La mia scrivania. Quella che dovrebbe ospitare le cose mie, quella che di tanto in tanto dico basta, adesso via tutto, qui ci deve stare unicamente quello che mi è proprio.
E alla fine resta solo lo spazio fra qualcosa e qualcos’altro, esili striscioline che mano a mano si assottigliano e scompaiono sotto cumuli di colore luminoso, ma alle volte tanto denso.
La mia scrivania.
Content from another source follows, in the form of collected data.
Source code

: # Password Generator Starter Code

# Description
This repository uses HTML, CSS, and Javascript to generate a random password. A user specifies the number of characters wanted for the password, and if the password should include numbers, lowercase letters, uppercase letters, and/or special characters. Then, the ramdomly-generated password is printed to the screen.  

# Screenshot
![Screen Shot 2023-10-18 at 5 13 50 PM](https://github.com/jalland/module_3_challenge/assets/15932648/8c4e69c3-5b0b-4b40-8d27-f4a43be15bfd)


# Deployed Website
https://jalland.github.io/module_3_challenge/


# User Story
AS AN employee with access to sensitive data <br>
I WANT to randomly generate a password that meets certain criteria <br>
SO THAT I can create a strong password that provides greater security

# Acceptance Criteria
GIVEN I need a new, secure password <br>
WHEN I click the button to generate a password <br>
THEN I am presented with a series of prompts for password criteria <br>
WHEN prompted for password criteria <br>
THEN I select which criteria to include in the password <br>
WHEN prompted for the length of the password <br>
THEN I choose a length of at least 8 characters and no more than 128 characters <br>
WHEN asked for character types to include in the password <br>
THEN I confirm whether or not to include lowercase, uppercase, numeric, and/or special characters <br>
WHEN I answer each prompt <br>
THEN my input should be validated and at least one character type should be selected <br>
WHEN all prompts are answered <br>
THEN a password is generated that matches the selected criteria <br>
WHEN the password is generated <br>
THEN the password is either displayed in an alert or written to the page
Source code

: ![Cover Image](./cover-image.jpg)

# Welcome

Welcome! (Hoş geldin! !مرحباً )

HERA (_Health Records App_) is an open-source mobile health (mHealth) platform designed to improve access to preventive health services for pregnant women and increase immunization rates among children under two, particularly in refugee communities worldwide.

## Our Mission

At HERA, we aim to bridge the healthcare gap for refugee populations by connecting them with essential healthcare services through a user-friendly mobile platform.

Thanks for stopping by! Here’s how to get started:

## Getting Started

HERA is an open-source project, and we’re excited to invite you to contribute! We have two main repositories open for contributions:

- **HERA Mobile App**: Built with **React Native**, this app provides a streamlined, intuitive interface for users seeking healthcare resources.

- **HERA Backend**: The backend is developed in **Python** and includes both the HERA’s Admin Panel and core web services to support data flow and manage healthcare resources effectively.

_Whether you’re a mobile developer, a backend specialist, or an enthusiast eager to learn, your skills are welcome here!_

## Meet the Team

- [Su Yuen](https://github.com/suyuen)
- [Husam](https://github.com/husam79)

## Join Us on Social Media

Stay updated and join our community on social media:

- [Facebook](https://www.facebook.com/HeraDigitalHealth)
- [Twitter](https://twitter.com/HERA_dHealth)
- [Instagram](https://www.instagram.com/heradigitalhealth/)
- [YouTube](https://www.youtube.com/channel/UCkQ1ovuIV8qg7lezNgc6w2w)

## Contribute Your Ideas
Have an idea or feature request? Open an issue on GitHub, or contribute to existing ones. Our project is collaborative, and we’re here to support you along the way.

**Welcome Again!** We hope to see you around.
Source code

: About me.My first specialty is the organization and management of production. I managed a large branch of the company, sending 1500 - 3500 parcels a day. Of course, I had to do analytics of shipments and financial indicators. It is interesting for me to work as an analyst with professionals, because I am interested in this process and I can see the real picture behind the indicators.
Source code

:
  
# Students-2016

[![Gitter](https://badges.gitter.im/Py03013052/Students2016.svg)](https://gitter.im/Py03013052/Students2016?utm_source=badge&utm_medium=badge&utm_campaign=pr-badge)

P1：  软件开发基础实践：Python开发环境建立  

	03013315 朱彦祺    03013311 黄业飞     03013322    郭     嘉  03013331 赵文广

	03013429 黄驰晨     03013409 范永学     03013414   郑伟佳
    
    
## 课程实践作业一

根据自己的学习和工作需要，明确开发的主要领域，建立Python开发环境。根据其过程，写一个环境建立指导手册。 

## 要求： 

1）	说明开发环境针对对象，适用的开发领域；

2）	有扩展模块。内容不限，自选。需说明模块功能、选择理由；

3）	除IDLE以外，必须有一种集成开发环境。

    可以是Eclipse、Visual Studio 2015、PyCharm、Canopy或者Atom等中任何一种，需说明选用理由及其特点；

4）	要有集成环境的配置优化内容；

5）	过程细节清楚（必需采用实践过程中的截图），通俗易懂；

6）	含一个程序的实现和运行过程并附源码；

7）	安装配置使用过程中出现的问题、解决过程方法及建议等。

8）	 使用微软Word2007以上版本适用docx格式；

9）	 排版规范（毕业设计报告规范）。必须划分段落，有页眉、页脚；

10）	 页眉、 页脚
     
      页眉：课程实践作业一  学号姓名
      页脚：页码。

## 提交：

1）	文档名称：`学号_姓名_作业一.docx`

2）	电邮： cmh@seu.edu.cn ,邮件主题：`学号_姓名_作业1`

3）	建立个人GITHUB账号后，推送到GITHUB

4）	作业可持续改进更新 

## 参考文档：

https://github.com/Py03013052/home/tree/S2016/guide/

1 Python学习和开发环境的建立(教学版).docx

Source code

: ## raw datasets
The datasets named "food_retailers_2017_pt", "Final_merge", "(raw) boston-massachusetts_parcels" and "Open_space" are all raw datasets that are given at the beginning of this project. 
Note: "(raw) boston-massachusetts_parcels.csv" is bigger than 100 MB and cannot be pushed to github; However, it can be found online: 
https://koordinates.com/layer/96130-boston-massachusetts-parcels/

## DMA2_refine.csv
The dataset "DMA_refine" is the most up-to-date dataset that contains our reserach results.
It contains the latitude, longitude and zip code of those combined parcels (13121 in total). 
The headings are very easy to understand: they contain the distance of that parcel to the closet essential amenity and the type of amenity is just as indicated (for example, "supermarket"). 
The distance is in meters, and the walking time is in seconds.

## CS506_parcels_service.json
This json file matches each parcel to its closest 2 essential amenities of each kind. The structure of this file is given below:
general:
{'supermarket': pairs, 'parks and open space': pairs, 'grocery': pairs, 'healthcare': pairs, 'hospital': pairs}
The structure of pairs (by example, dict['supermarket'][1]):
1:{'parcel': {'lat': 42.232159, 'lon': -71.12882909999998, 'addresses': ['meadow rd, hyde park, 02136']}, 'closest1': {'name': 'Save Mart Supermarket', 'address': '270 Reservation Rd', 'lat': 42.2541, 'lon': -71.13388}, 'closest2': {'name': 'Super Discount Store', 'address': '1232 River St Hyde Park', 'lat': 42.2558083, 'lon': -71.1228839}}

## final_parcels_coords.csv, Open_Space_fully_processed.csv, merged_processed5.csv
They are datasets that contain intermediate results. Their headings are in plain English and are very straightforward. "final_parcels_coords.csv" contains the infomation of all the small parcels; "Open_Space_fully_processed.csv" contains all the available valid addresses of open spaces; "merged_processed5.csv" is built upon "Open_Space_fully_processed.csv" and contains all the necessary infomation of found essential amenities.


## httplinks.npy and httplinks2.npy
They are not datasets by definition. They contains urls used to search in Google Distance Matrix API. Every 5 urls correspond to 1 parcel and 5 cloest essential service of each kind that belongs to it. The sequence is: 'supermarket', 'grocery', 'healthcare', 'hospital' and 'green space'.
Incombenze rimandate, incombenze mantenute, doveri, brandelli di risate, pezzetti d’affetto, cumuli di polvere di stanchezze, quello che passa, quello che resta, quello che è…
“Mimi, cos’ho trovato qui nel taschino esterno…spettacolo! Un lombrico essiccato!” “Lo buttiamo, Matteo.” “No, poverino, teniamolo.” “Ma certo, hai ragione, teniamolo. Però gli diamo degna sepoltura.” “Sì, mi sembra giusto.” “Ecco una buchetta nel vaso della rosellina. Lo mettiamo qui, coprilo bene.”
Così adesso sulla mia scrivania c’è anche un lombrico secco sotterrato…
Domani non so, forse nascerà una bella pianta di lombrichi.
E vedremo di fare posto anche a quella lì.